John Pandolfi, del Centro Studi Marini dell'università del Queensland - Australia - ha fatto notare come la pesca insostenibile e l'inquinamento siano pericoli ben più imminenti e gravi del riscaldamento globale.

La morte della barriera potrebbe causare la scomparsa anche dei pesci e degli invertebrati che vivono lì: il fenomeno di distruzione è dovuto all'aumento della temperatura dell'acqua ed alle piogge acide.

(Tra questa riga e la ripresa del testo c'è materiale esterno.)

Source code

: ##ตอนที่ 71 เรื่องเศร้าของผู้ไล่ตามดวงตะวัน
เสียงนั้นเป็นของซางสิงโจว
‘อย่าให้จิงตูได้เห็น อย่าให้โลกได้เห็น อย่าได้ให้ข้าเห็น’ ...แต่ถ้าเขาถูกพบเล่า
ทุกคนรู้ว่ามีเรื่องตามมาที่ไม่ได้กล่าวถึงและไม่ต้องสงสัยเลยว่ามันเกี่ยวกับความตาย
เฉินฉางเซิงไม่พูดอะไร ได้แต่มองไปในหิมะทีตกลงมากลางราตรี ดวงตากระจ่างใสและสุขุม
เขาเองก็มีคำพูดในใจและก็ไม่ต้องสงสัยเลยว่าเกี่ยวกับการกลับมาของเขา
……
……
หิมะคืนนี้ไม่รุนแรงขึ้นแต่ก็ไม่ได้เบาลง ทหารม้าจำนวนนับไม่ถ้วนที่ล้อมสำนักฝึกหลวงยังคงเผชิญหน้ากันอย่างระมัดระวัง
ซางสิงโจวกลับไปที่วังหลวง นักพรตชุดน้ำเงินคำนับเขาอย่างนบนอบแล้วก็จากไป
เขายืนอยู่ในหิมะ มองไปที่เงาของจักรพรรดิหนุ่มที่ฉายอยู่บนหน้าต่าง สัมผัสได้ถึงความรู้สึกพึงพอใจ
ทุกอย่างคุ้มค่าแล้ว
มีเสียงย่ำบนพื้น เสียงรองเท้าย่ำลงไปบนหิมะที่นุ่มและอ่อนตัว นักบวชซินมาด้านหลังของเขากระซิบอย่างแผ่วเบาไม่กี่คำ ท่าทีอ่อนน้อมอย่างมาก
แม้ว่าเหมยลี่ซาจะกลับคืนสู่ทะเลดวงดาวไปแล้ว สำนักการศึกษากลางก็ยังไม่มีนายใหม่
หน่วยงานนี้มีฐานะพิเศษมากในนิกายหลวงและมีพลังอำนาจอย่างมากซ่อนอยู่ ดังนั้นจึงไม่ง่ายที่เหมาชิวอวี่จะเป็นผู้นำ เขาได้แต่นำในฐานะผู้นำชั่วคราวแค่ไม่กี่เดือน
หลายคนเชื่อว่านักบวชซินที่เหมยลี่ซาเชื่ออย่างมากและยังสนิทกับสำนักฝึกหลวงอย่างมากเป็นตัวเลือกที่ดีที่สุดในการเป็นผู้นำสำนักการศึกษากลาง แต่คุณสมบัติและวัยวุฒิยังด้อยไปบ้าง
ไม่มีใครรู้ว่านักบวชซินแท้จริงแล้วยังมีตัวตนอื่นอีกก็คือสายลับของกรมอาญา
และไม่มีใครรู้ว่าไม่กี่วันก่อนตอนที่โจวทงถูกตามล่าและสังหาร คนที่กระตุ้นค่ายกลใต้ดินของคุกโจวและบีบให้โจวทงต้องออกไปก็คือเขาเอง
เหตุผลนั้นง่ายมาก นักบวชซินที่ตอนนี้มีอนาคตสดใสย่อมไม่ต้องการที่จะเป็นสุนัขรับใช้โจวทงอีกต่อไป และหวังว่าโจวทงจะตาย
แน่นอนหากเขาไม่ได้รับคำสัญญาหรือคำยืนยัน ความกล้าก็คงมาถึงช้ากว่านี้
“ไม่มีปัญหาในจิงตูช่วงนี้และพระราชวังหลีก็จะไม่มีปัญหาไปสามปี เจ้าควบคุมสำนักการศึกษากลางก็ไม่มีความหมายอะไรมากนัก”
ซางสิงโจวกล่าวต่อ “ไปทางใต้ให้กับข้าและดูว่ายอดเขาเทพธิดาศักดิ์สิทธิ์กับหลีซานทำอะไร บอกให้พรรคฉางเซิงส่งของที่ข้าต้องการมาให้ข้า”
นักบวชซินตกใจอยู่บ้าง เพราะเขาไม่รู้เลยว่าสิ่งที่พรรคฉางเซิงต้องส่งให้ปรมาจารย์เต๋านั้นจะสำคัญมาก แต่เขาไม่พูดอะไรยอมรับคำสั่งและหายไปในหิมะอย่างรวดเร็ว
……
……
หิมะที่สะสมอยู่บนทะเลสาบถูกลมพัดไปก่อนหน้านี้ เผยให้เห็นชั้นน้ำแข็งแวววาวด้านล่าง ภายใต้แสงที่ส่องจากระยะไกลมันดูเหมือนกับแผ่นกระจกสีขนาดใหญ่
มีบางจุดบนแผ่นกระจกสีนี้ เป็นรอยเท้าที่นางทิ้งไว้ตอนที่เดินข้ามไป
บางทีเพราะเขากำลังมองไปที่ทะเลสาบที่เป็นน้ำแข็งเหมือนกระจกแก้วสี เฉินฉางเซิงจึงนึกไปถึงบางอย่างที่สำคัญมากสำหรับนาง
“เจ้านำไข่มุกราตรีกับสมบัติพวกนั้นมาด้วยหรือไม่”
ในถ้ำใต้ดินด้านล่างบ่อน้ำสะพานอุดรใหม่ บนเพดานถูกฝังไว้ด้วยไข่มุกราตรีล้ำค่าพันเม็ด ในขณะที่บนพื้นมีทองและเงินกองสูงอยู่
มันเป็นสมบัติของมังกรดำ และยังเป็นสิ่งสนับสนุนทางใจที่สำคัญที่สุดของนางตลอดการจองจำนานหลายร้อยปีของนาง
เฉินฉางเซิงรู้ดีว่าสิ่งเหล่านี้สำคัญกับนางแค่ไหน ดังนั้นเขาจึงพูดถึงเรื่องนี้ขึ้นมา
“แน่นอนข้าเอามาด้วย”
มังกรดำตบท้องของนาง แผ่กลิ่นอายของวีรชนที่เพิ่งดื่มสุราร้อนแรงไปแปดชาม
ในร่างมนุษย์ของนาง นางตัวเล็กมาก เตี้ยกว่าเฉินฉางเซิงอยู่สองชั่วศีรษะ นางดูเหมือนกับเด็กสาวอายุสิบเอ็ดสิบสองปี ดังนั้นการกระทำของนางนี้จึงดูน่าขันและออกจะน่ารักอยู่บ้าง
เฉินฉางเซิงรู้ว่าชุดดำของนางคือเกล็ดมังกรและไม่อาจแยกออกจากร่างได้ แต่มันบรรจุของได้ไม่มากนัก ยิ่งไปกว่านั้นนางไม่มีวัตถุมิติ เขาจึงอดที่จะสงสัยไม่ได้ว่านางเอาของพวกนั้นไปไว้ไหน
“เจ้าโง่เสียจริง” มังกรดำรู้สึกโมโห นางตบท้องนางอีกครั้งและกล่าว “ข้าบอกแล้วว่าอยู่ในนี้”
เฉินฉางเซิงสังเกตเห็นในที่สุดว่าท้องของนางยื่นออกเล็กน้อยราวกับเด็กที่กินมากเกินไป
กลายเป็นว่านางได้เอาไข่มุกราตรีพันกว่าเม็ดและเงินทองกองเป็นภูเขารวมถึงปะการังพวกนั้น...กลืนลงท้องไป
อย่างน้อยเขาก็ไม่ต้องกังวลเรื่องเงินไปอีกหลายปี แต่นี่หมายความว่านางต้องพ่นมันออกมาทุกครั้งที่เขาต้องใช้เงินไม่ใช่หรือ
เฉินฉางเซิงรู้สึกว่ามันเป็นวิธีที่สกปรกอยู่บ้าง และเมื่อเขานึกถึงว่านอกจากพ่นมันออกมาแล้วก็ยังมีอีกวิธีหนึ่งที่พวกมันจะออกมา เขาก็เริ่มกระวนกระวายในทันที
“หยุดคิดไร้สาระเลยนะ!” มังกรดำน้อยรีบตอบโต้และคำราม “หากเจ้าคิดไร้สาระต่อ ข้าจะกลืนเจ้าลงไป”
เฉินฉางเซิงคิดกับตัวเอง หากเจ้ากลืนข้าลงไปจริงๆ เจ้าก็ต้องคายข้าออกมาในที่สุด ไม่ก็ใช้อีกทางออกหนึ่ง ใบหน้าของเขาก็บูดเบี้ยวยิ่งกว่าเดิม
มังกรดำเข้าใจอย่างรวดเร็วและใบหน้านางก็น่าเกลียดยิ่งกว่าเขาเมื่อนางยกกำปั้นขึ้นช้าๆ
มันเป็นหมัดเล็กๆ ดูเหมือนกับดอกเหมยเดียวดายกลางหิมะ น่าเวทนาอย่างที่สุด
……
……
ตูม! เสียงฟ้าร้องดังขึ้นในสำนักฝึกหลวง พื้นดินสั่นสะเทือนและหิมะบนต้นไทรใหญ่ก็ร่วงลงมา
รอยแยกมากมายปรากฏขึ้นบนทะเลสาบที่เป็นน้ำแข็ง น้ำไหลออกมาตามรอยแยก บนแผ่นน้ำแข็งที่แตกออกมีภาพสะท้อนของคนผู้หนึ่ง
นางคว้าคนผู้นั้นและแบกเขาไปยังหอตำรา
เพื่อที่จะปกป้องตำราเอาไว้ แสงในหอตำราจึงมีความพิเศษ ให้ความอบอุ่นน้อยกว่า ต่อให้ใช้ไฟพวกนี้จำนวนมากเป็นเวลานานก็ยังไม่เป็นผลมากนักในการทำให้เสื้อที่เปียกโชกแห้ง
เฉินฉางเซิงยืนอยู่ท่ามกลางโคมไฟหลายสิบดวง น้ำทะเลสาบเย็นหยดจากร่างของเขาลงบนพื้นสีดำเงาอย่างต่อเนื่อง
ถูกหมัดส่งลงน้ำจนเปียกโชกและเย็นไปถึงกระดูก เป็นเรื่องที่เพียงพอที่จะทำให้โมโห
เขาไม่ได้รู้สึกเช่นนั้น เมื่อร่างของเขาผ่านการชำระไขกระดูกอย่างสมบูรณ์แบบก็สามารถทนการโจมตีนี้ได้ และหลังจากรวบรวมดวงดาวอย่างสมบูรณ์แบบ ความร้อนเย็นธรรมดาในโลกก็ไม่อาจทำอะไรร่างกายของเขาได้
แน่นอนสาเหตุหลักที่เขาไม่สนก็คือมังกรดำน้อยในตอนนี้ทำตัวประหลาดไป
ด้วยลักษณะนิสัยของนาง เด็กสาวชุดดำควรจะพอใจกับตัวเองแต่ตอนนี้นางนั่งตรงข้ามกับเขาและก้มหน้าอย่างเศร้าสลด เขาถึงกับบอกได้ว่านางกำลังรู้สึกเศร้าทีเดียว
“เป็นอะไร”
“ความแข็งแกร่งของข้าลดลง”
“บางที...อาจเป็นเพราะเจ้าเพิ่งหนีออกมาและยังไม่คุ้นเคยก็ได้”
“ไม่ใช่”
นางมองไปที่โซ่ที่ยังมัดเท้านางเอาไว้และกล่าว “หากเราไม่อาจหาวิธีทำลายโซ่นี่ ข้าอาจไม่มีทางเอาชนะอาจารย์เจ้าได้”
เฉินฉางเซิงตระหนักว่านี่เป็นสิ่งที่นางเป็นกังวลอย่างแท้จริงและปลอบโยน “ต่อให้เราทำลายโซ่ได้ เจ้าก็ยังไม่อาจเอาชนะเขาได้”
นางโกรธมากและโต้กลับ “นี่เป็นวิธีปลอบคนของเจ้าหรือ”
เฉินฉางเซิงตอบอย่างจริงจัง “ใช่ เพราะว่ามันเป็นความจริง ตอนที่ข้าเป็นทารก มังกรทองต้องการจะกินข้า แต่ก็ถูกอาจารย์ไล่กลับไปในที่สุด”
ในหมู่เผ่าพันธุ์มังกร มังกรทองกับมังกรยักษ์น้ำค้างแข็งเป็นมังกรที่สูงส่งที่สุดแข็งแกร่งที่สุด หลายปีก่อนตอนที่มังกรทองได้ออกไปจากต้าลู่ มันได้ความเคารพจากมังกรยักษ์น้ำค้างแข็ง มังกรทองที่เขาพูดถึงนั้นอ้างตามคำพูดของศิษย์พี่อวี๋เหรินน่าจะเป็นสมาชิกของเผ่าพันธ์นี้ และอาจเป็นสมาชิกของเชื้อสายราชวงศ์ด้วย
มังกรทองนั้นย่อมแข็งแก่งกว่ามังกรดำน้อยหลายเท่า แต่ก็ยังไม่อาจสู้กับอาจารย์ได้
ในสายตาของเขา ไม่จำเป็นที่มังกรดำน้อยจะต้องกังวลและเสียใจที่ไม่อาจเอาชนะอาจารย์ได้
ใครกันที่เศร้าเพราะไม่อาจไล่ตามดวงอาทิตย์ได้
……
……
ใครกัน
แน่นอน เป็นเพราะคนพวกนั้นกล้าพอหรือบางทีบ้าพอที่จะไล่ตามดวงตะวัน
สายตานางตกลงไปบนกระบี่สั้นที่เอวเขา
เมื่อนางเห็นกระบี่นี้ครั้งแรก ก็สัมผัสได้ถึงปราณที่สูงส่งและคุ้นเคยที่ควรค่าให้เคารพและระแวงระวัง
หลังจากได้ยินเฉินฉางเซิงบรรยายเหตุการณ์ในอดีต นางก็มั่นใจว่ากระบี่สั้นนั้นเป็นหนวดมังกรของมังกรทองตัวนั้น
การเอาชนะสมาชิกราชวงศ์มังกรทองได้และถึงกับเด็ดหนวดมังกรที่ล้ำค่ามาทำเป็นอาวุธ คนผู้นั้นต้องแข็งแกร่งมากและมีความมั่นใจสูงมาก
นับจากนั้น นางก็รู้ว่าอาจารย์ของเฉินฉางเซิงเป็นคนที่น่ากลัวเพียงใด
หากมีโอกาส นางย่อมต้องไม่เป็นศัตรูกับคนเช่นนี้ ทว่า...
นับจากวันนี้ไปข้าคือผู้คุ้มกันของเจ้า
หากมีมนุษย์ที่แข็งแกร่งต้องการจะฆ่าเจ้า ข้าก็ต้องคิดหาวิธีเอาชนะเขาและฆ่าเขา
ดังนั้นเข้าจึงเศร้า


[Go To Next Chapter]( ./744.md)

Per due anni i ricercatori hanno studiato gli effetti del surriscaldamento su gli oltre 2300 chilometri di barriera.
Lo studio assegnato dalla commissione del dipartimento del turismo del Queensland e dal WWF è del tutto pessimistico; difatti per bloccare il processo di surriscaldamento dei mari occorrerebbero decenni e intanto, con il continuo innalzarsi della temperatura, la barriera si ridurrà di almeno il 5% entro la metà del secolo.
La previsione più ottimistica si basa sull'innalzamento di 1 solo grado centigrado.



I ricercatori hanno anche sottolineato che "non vi sono prove che i coralli possano adattarsi abbastanza velocemente da affrontare anche un aumento più lieve della temperatura".
Il danno stimato è allarmante: oltre alla morte degli organismi che vivono in barriera o attaccati ad essa, l'economia e il settore turistico crollerebbero.

La grande barriera corallina è una particolare struttura di rocce calcaree di origine biologica, formata da 2900 barriere singole collegate tra loro, su un totale di 900 isole, per un’area di 345000 chilometri quadrati, e 2300 km di lunghezza su cui vivono circa 1500 specie di pesci e 3400 specie di coralli, senza contare le innumerevoli alghe e uccelli marini compresi nell’ecosistema.

La troviamo nella costa nord-orientale dell'Australia e si spinge fino nel golfo di Papua.
E’ un ecosistema fragile ma al tempo stesso autosostentante, poiché si sviluppa in acque povere di risorse, e trova la sua essenza vitale in batteri che vivono all’interno dei coralli e delle madrepore: sono quindi ecosistemi delicati e normalmente minacciate dall'uomo, con la pesca a strascico, l'uso del veleno per stordire i pesce e la raccolta destinata alll'acquariofilia.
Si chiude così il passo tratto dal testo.